鯨食交流 Do in Japn, as Japanese do.

 日曜日は勇魚(イサナ)朝市に出来かけ、ネギを3束買ってきた。ロシア民謡の「一週間」の感覚、なかなかいいものです。「水曜日にお風呂を沸かし、木曜日にお風呂に入り」だったか?、そんな生活をしてみたいものです。来週の31日が8月の朝市最終日。私は9月1日に釧路へ向かいます。

 日曜はどうも気がふさぎ、芳しくない一日を過ごしましたが、夕刻少々働いたところ、元気が出てきました。やはり「働かねばならぬ」という強迫観念に支配されつつも、働く気になれず、気が鬱いでいく精神構造かと。まあ、くよくよしていても、致し方無し。過ぎてしまった日々は全て残暑のせいにしましょう。

 昨晩はベルギーの高校生との食卓にて、鯨のステーキを食べました。「日本に来て、こいつが一番旨かった!」との彼の感想でした! 我々は捕鯨論争の中で、日本の食文化を強調する為に、「海の食い物」ということで、魚との類似性を強調するきらいがありますが、実際には鯨肉は獣肉に近いのは自明。欧州人にとっては回転寿司屋で生魚を食べるよりも鯨肉のステーキの方が数段「慣れ親しんだ」食感・風味の食べ物であることは明らか。そんなことに気づきました。

 歴史的にも英国は昔炭鉱の労働者向の安い肉、ということで鯨肉の缶詰を製造したことがあったと、本で読んだことがある。
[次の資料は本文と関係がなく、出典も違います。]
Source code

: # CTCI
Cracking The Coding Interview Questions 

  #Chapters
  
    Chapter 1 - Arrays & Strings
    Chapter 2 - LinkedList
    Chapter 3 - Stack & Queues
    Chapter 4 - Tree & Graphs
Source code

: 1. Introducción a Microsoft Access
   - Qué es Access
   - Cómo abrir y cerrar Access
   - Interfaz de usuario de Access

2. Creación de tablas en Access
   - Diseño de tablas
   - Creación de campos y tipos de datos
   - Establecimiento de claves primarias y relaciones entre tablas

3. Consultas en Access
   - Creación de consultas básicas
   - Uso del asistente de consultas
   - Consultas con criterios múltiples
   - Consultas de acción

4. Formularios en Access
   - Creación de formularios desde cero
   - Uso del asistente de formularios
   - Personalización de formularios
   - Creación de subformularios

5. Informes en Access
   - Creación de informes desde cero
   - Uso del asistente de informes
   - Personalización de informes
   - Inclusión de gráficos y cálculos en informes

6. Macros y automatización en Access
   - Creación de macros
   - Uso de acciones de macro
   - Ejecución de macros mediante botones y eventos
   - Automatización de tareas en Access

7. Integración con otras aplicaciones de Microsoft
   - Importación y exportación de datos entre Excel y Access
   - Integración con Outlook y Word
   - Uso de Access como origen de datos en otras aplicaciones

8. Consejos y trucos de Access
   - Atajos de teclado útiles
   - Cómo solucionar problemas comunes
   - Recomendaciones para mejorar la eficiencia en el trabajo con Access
但しそれは失敗に終わったらしい。これはおそらく食品として鯨肉を見なしていなかった人々のやった仕事故に、うまく行かなかったのだと推察しています。鯨体処理においても、「これは食い物であって、人の口に入るものだ。」という自然な感覚をもって働いています。
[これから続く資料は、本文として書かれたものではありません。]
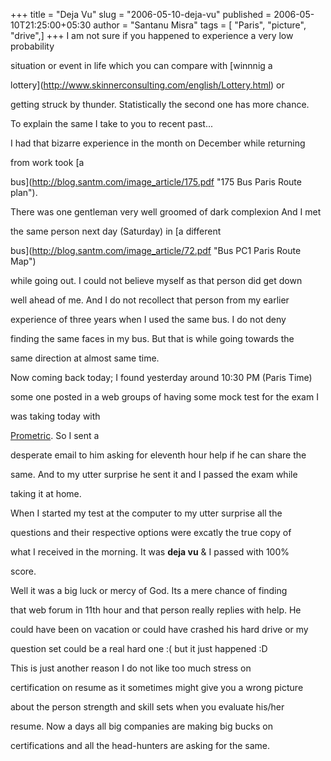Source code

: +++
title = "Deja Vu"
slug = "2006-05-10-deja-vu"
published = 2006-05-10T21:25:00+05:30
author = "Santanu Misra"
tags = [ "Paris", "picture", "drive",]
+++
I am not sure if you happened to experience a very low probability

situation or event in life which you can compare with [winnnig a

lottery](http://www.skinnerconsulting.com/english/Lottery.html) or

getting struck by thunder. Statistically the second one has more chance.

To explain the same I take to you to recent past...



I had that bizarre experience in the month on December while returning

from work took [a

bus](http://blog.santm.com/image_article/175.pdf "175 Bus Paris Route plan").

There was one gentleman very well groomed of dark complexion And I met

the same person next day (Saturday) in [a different

bus](http://blog.santm.com/image_article/72.pdf "Bus PC1 Paris Route Map")

while going out. I could not believe myself as that person did get down

well ahead of me. And I do not recollect that person from my earlier

experience of three years when I used the same bus. I do not deny

finding the same faces in my bus. But that is while going towards the

same direction at almost same time.



Now coming back today; I found yesterday around 10:30 PM (Paris Time)

some one posted in a web groups of having some mock test for the exam I

was taking today with

[Prometric](http://www.prometric.com/ "Prometric"). So I sent a

desperate email to him asking for eleventh hour help if he can share the

same. And to my utter surprise he sent it and I passed the exam while

taking it at home.



When I started my test at the computer to my utter surprise all the

questions and their respective options were excatly the true copy of

what I received in the morning. It was **deja vu** & I passed with 100%

score.



Well it was a big luck or mercy of God. Its a mere chance of finding

that web forum in 11th hour and that person really replies with help. He

could have been on vacation or could have crashed his hard drive or my

question set could be a real hard one :( but it just happened :D



This is just another reason I do not like too much stress on

certification on resume as it sometimes might give you a wrong picture

about the person strength and skill sets when you evaluate his/her

resume. Now a days all big companies are making big bucks on

certifications and all the head-hunters are asking for the same.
 残暑に負けず、ぼちぼちと働いていきましょう。それでは。


夜中落雷・雨

昨日はベルギーのブランケンバージの高校生アーロン君が来訪、これからしばらく我が家にて過ごします。また同便にてベルギーより次男が帰郷。不平たらたらで出掛けて行った次男ですが、笑顔での帰国。アーロン君にトイレやシャワーの使い方を教えたり、ちゃんと片言の英語で話している。やはり旅はしてみるもの、の様です。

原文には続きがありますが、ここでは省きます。